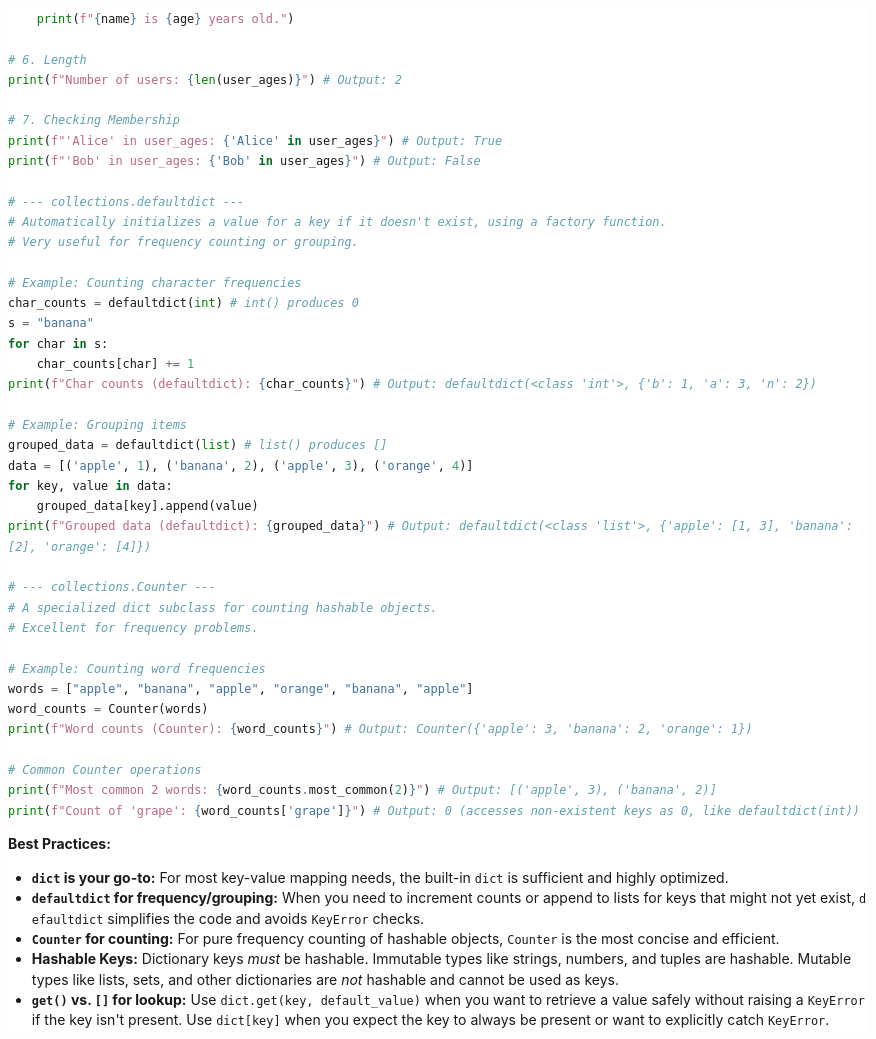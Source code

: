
 ```python
    print(f"{name} is {age} years old.")

# 6. Length
print(f"Number of users: {len(user_ages)}") # Output: 2

# 7. Checking Membership
print(f"'Alice' in user_ages: {'Alice' in user_ages}") # Output: True
print(f"'Bob' in user_ages: {'Bob' in user_ages}") # Output: False

# --- collections.defaultdict ---
# Automatically initializes a value for a key if it doesn't exist, using a factory function.
# Very useful for frequency counting or grouping.

# Example: Counting character frequencies
char_counts = defaultdict(int) # int() produces 0
s = "banana"
for char in s:
    char_counts[char] += 1
print(f"Char counts (defaultdict): {char_counts}") # Output: defaultdict(<class 'int'>, {'b': 1, 'a': 3, 'n': 2})

# Example: Grouping items
grouped_data = defaultdict(list) # list() produces []
data = [('apple', 1), ('banana', 2), ('apple', 3), ('orange', 4)]
for key, value in data:
    grouped_data[key].append(value)
print(f"Grouped data (defaultdict): {grouped_data}") # Output: defaultdict(<class 'list'>, {'apple': [1, 3], 'banana': [2], 'orange': [4]})

# --- collections.Counter ---
# A specialized dict subclass for counting hashable objects.
# Excellent for frequency problems.

# Example: Counting word frequencies
words = ["apple", "banana", "apple", "orange", "banana", "apple"]
word_counts = Counter(words)
print(f"Word counts (Counter): {word_counts}") # Output: Counter({'apple': 3, 'banana': 2, 'orange': 1})

# Common Counter operations
print(f"Most common 2 words: {word_counts.most_common(2)}") # Output: [('apple', 3), ('banana', 2)]
print(f"Count of 'grape': {word_counts['grape']}") # Output: 0 (accesses non-existent keys as 0, like defaultdict(int))
```

**Best Practices:**

  * **`dict` is your go-to:** For most key-value mapping needs, the built-in `dict` is sufficient and highly optimized.
  * **`defaultdict` for frequency/grouping:** When you need to increment counts or append to lists for keys that might not yet exist, `defaultdict` simplifies the code and avoids `KeyError` checks.
  * **`Counter` for counting:** For pure frequency counting of hashable objects, `Counter` is the most concise and efficient.
  * **Hashable Keys:** Dictionary keys *must* be hashable. Immutable types like strings, numbers, and tuples are hashable. Mutable types like lists, sets, and other dictionaries are *not* hashable and cannot be used as keys.
  * **`get()` vs. `[]` for lookup:** Use `dict.get(key, default_value)` when you want to retrieve a value safely without raising a `KeyError` if the key isn't present. Use `dict[key]` when you expect the key to always be present or want to explicitly catch `KeyError`.
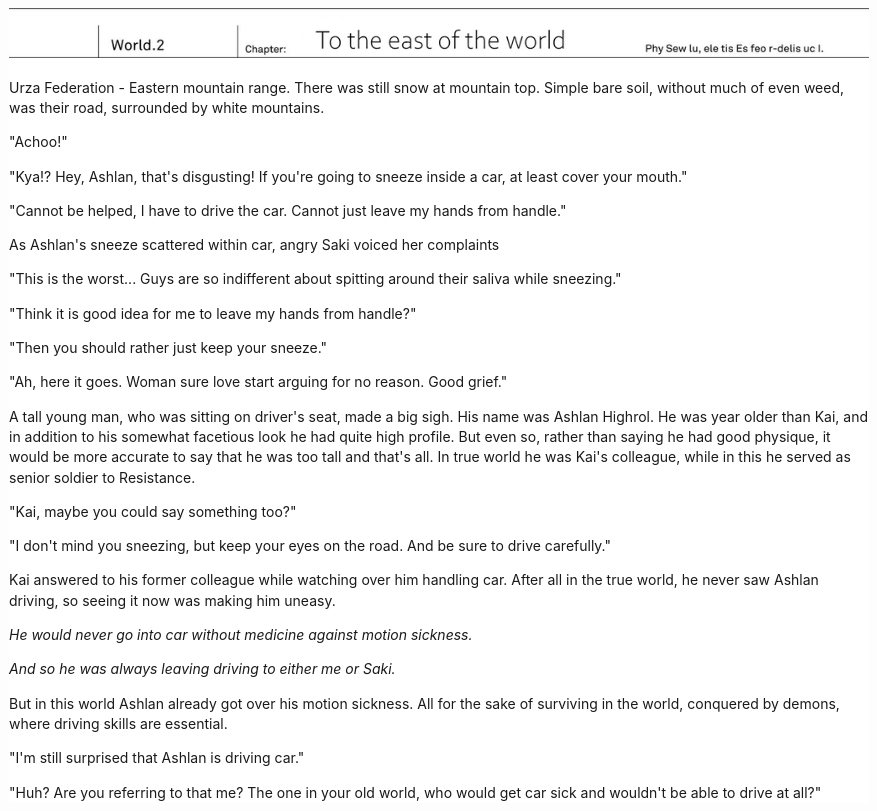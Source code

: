 ![Cover](./midashi02.jpg)

Urza Federation - Eastern mountain range.
There was still snow at mountain top.
Simple bare soil, without much of even weed, was their road, surrounded by white mountains.

"Achoo!"

"Kya!? Hey, Ashlan, that's disgusting!
If you're going to sneeze inside a car, at least cover your mouth."

"Cannot be helped, I have to drive the car.
Cannot just leave my hands from handle."

As Ashlan's sneeze scattered within car, angry Saki voiced her complaints

"This is the worst...
Guys are so indifferent about spitting around their saliva while sneezing."

"Think it is good idea for me to leave my hands from handle?"

"Then you should rather just keep your sneeze."

"Ah, here it goes.
Woman sure love start arguing for no reason.
Good grief."

A tall young man, who was sitting on driver's seat, made a big sigh.
His name was Ashlan Highrol.
He was year older than Kai, and in addition to his somewhat facetious look he had quite high profile.
But even so, rather than saying he had good physique, it would be more accurate to say that he was too tall and that's all.
In true world he was Kai's colleague, while in this he served as <span title="jp. 上級兵">senior soldier</span> to Resistance.

"Kai, maybe you could say something too?"

"I don't mind you sneezing, but keep your eyes on the road.
And be sure to drive carefully."

Kai answered to his former colleague while watching over him handling car.
After all in the true world, he never saw Ashlan driving, so seeing it now was making him uneasy.

_He would never go into car without medicine against motion sickness._

_And so he was always leaving driving to either me or Saki._

But in this world Ashlan already got over his motion sickness.
All for the sake of surviving in the world, conquered by demons, where driving skills are essential.

"I'm still surprised that Ashlan is driving car."

"Huh? Are you referring to that me? The one in your old world, who would get car sick and wouldn't be able to drive at all?"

========

**WHAT THE EXERCISE ASKS**. Please retype, without any change, the line containing "But in this" and every line after it to the end of the entries above, and only those.

**SOLUTION FOR THIS PROBLEM**.
But in this world Ashlan already got over his motion sickness.
All for the sake of surviving in the world, conquered by demons, where driving skills are essential.

"I'm still surprised that Ashlan is driving car."

"Huh? Are you referring to that me? The one in your old world, who would get car sick and wouldn't be able to drive at all?"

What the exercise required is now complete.